**Data in this exercise**:
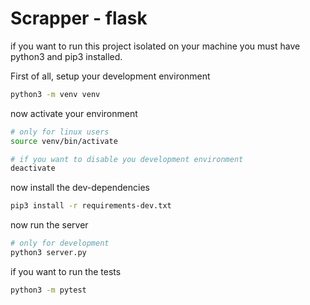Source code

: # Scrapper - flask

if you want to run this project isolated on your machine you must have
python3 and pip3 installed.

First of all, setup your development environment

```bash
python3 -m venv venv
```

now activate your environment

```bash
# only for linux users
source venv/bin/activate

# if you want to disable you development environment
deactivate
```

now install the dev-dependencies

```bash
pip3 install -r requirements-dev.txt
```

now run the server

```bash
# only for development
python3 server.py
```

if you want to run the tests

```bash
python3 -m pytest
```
--
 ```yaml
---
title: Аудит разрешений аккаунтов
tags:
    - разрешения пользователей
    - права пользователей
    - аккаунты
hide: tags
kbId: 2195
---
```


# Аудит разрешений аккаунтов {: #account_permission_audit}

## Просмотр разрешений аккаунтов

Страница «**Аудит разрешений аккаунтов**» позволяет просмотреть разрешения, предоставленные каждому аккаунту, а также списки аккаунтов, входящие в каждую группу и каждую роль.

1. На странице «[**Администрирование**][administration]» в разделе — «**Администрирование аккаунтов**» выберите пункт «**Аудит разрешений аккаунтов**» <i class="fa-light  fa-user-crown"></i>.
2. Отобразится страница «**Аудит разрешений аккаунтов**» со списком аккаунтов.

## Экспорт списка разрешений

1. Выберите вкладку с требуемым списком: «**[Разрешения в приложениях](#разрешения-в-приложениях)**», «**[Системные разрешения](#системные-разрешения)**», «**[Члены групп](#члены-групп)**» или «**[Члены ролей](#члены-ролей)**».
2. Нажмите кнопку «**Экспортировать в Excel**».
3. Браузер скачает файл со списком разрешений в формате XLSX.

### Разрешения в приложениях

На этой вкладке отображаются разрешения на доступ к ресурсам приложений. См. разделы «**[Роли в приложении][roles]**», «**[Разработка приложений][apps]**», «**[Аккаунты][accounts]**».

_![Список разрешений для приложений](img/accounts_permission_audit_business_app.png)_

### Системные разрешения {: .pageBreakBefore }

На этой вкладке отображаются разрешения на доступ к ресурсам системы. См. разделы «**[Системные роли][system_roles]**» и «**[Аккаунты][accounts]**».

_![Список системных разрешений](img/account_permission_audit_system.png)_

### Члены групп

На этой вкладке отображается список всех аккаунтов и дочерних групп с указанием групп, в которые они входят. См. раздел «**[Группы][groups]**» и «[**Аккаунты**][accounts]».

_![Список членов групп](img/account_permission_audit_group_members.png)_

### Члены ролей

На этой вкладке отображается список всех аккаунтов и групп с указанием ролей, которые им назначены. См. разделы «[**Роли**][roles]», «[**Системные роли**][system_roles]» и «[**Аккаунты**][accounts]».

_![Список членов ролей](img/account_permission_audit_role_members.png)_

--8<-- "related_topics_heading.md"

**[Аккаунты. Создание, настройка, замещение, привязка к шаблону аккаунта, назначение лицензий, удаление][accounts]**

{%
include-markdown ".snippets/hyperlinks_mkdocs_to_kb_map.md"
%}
--
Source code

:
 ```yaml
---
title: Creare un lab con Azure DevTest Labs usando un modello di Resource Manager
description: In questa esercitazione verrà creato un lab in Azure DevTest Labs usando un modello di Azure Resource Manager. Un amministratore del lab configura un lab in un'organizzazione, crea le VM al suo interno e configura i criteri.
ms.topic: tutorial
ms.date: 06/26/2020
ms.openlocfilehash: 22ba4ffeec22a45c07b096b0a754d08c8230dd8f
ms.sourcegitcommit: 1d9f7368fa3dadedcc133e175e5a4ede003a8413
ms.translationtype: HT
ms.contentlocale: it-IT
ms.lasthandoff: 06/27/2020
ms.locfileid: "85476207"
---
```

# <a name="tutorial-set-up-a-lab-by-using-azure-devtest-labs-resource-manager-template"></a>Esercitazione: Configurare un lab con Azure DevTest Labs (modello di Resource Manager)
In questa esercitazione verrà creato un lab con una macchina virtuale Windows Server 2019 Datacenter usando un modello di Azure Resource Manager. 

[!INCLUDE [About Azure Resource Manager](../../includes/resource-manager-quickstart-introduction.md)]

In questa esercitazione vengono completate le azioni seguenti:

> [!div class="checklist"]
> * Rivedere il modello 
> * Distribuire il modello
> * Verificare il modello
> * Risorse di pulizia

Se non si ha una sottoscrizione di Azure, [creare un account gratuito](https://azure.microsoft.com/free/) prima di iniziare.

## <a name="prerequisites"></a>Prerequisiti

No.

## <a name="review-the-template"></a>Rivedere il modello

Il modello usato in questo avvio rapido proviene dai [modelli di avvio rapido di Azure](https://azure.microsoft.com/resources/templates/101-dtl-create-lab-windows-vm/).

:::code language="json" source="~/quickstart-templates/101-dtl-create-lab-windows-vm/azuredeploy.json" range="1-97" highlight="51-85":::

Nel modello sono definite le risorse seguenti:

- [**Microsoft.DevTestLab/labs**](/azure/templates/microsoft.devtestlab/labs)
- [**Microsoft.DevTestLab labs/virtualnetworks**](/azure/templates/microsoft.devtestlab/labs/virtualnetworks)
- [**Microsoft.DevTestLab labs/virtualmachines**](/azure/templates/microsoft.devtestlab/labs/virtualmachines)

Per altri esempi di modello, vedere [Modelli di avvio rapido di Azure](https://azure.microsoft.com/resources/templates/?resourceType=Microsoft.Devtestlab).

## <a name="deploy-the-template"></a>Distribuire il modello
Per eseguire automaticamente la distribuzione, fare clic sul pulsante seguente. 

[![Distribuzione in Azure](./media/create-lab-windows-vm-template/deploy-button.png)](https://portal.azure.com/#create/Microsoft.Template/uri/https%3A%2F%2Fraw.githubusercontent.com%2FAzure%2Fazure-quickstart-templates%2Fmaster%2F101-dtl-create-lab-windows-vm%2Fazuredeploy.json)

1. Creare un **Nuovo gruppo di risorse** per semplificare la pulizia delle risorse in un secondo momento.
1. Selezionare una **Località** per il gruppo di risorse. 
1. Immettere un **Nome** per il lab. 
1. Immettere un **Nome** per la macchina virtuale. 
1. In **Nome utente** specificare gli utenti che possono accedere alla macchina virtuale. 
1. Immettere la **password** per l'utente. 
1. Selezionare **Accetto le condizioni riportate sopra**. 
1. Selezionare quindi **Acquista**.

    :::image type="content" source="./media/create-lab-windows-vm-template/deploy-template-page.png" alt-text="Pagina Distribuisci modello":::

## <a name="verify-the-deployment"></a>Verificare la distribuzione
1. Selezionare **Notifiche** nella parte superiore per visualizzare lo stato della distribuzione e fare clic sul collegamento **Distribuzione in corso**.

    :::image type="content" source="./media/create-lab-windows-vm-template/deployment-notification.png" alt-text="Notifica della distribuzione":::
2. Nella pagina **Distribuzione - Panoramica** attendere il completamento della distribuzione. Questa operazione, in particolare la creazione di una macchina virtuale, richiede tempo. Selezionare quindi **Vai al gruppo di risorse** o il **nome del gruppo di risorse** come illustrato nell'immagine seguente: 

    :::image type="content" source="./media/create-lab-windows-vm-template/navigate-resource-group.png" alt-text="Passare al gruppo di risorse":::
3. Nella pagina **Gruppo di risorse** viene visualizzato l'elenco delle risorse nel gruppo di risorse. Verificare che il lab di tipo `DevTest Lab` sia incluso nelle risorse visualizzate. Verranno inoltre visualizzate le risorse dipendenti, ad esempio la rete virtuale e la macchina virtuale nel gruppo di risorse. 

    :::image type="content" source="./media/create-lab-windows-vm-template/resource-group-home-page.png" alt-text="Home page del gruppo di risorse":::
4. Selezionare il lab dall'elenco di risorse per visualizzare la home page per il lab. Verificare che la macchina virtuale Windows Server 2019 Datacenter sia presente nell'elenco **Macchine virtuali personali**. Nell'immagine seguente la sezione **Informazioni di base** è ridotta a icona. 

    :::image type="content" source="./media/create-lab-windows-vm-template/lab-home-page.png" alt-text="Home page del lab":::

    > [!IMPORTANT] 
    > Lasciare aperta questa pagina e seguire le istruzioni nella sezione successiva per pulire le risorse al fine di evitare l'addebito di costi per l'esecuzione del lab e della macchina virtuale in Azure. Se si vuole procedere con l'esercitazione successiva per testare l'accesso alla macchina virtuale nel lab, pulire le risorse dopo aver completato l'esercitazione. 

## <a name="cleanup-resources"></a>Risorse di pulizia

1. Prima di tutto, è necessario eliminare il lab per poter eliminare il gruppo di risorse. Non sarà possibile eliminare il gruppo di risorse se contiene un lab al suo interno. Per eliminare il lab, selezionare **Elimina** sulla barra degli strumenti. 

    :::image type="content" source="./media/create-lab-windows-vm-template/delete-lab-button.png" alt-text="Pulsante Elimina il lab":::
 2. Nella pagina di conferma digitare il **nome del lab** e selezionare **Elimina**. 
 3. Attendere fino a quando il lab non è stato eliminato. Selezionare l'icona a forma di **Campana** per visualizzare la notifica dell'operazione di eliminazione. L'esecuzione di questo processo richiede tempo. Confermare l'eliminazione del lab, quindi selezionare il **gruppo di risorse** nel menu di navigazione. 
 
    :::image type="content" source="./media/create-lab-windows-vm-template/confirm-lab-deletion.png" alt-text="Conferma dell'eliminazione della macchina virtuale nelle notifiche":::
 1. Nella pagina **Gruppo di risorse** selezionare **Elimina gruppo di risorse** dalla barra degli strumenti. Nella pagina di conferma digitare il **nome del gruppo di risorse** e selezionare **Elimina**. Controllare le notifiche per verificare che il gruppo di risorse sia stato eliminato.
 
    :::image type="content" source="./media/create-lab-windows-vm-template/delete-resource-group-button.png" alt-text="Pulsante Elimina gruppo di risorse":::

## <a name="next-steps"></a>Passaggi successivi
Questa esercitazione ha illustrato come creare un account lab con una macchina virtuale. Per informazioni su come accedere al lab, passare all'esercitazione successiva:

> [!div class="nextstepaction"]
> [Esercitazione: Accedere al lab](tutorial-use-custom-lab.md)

**Description of the task**:
All lines of the data above that include the word "разделы" must be shown.

**Solved problem**:
На этой вкладке отображаются разрешения на доступ к ресурсам приложений. См. разделы «**[Роли в приложении][roles]**», «**[Разработка приложений][apps]**», «**[Аккаунты][accounts]**».
На этой вкладке отображаются разрешения на доступ к ресурсам системы. См. разделы «**[Системные роли][system_roles]**» и «**[Аккаунты][accounts]**».
На этой вкладке отображается список всех аккаунтов и групп с указанием ролей, которые им назначены. См. разделы «[**Роли**][roles]», «[**Системные роли**][system_roles]» и «[**Аккаунты**][accounts]».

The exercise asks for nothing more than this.